HOW PAY ADVANCE APPS WORKS.
  • How to set up a pay advance account.
  • Pay advance fee structure.
  • Pay advance apps and your credit score.

When unexpected expenses – like car repairs or medical bills – derail your tight budget, and it’s still another week until payday, a pay advance app can be a lifesaver. It’s a short-term loan system that advances money you’ve mostly already earned, and it operates in a way that’s quite different from a high-interest payday loan.

Although it’s not a good idea to rely on a pay advance app long term, apps like Beforepay, MyPayNow, and CommBank AdvancePay can be a much better solution than a credit card cash advance or a payday loan.

Find out more about Australia's best pay advance apps here.

Easy to apply and set up

It takes just a few minutes to set up your account and profile. It usually goes like this:

  • Download your chosen app from the App Store or Google Play Store.
  • Create a new account, configure your profile and supply your bank account details.
  • The app’s AI will analyse your banking transactions to work out when your pay typically arrives and how much you can afford as an advance.
  • You can withdraw cash right away – usually between $250 and $1,250, depending on the app and your personal limit based on your pay cycle and spending pattern.
  • The cash appears in your bank account in minutes.
  • Your repayment is automated to occur on the same day your next pay hits your bank account.

Transaction fee instead of interest

Credit card cash advances, even if you use a low interest rate cash advance card, can end up costing a fortune in interest charges and cash advance fees. Payday loans are known for their even higher annual interest rates.

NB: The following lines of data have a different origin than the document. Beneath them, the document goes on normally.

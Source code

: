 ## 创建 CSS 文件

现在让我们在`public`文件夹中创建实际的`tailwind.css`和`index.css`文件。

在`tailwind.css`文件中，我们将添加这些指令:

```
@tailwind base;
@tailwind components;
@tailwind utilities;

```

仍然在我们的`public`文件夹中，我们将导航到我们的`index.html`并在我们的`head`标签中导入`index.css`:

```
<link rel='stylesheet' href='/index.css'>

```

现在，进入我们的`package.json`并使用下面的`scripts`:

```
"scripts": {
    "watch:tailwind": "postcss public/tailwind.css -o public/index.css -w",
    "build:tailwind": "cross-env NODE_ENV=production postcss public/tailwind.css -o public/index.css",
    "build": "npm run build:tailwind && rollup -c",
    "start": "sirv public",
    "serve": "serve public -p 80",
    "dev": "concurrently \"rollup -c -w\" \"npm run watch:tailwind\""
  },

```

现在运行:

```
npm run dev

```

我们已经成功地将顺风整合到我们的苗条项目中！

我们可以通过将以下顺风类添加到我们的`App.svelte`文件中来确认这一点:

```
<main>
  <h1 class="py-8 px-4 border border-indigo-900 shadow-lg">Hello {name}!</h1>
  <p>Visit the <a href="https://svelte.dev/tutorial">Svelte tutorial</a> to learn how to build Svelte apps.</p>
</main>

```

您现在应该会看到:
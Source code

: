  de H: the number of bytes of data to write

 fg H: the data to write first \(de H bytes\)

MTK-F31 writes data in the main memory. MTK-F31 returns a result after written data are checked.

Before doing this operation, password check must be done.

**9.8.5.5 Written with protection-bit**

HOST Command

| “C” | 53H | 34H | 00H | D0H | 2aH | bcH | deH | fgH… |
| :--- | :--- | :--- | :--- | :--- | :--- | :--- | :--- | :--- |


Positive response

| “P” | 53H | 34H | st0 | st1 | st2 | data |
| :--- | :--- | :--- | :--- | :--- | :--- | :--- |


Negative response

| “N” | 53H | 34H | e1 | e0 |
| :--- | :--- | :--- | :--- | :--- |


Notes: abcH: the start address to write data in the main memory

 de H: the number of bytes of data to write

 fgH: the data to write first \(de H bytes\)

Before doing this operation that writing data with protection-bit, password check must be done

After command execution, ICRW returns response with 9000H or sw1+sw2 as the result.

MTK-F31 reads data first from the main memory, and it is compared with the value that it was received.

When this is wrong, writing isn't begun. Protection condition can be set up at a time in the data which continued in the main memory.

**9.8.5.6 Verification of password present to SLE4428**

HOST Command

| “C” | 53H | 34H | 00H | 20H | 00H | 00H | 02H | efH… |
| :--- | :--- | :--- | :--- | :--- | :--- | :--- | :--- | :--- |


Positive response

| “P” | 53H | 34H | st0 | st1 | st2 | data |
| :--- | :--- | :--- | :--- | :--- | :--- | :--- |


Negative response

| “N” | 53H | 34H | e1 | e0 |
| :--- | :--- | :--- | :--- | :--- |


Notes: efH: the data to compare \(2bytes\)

But with a pay advance app you pay a transaction fee rather than interest. Fees depend on which app you use. For example, you could be charged a flat fee of $2 - $5, or a percentage of the amount advanced (e.g. 5%). It’s still not cheap (a 5% fee for a $1,250 advance would work out at $62.50) but there’s no loan application process to go through each time, and cash is available almost instantly.

No hard credit checks

Most pay advance apps go out of their way to specify that they do not perform a hard enquiry on your credit file when you set up your account. Hard credit enquiries, which are used by most other types of lenders (e.g for personal loans and payday loans) when assessing your application, will make your credit score fall by a few points for a short period. A damaged credit score could make it tricky to get a traditional loan.

Less likely to pay late or default

Payday loans and credit card cash advances become particularly expensive when you don’t repay on time, incurring extra interest and late fees.

Pay advance apps, on the other hand, have automated repayments debited to your bank account on your next payday. This makes it very unlikely that you will pay late, default, or end up in a long-term debt cycle.

Bottom line

Pay advance apps are easy to use, could be useful in a short-term financial emergency, and are unlikely to damage your credit score.

But they are not a long-term solution to financial woes. Aim instead to set up a budget that will see your expenses match your income (and preferably be less than your income) or find some way of increasing your income (such as a side gig).